Hester could not stand and listen to Catherine's praises; but she was entirely absorbed in the narrative. It seemed terrible to her that she had not been there to be able to step in as Catherine had done. But there was another question pressing upon her which she had asked already, and to which she had got no reply. She shrank from repeating it yet felt a force upon her to do so. She fixed her large widely-opened eyes upon the speaker, so as to lose none of the indications of his face.

"Will you tell me," she said, "how it was that you had, as you say, nobody to tell you anything – no one at the head – nobody to say what was to be done?"

Old Mr. Rule did not immediately reply. He made a little pause, and shuffled with his feet, looking down at them, not meeting her eyes.

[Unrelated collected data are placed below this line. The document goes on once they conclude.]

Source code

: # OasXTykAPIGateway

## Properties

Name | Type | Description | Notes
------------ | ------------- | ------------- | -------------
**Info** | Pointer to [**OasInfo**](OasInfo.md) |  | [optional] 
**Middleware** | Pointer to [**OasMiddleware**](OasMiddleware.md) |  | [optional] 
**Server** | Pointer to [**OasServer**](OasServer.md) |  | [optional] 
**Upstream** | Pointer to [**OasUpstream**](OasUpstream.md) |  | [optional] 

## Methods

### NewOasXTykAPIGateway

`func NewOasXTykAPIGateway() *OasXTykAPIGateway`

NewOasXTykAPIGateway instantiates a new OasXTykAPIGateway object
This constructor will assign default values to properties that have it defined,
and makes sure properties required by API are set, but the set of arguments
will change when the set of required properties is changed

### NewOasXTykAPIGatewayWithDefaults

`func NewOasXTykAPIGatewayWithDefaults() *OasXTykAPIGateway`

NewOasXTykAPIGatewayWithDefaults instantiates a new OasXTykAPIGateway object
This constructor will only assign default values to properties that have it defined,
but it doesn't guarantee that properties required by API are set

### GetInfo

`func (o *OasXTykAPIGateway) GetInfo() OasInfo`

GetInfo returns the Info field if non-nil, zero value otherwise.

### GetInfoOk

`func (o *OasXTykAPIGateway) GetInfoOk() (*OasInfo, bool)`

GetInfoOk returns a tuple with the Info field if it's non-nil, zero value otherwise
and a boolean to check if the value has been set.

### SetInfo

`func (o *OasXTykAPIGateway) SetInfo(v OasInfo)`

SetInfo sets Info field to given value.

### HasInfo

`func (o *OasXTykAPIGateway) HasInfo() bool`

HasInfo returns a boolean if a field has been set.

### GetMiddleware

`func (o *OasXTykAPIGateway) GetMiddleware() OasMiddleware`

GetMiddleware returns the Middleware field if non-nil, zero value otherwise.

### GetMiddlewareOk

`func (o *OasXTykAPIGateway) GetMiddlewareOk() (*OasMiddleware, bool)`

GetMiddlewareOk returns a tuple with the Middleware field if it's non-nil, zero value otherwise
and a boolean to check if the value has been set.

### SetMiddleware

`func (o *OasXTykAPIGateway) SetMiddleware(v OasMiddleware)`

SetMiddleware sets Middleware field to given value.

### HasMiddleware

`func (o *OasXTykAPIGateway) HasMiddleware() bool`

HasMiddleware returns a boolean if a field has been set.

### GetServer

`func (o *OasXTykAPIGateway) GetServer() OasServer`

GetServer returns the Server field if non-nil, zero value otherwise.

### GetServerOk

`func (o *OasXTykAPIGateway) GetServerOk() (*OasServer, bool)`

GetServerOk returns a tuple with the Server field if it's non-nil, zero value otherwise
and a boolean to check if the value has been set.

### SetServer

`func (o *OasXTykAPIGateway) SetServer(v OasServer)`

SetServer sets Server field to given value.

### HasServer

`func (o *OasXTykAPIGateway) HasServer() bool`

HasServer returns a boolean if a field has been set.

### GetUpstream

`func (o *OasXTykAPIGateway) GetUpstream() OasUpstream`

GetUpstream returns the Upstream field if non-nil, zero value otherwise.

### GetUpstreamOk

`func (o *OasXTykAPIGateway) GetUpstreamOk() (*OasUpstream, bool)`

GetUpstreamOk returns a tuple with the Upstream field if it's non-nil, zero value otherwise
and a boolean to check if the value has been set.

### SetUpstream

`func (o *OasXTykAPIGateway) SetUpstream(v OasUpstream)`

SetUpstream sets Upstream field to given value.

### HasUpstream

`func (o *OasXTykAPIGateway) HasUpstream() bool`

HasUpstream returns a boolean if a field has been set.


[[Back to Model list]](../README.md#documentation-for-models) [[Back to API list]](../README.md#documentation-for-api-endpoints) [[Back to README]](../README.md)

"Hester," said Ellen Merridew, who was passing, and paused on her partner's arm to interfere, "why don't you dance? What do you mean by not dancing? What are you doing here behind backs? I have been looking for you everywhere."

"I prefer to be here," Hester answered, shortly; "never mind me, please. Mr. Rule, will you answer me? I want to know."

"You asked how it was that we – What was it you asked, Miss Hester? I am very glad to see you so interested: but you ought to be dancing, not talking to an old man, as Mrs. Merridew says."

"I think you are all in a plot against me," said Hester, impatiently; "why was it you were left without a head? What had happened? Mr. Rule," cried the girl, "you know what I asked, and you know why I am so anxious. You are trying to put me off. What does it all mean?"

"It is an old story," he said; "I cannot tell what tempted me to begin about it. It was seeing you and your mother for the first time. You were not at Miss Vernon's party last year?"

"What has that to do with it?" cried Hester. "If you will not tell me, say so. I shall find out some other way."

"My dear young lady, ask me anything. Don't find out any other way. I will come and see you, if your mamma will permit me, and tell you everything about the old days. But I can't keep you longer now. And, besides, it would need a great deal of explanation. I was foolish to begin about it here, keeping you out of your natural amusement. But I'll come and tell you, Miss Hester, with pleasure," said the old man, putting on a show of easy cordiality, "any day you will name."

"Hester," said another voice over her head, "Ellen says I am not to let you stay here. Come and see the supper-room. And the hall is very pretty. I am not to go without you, Ellen says."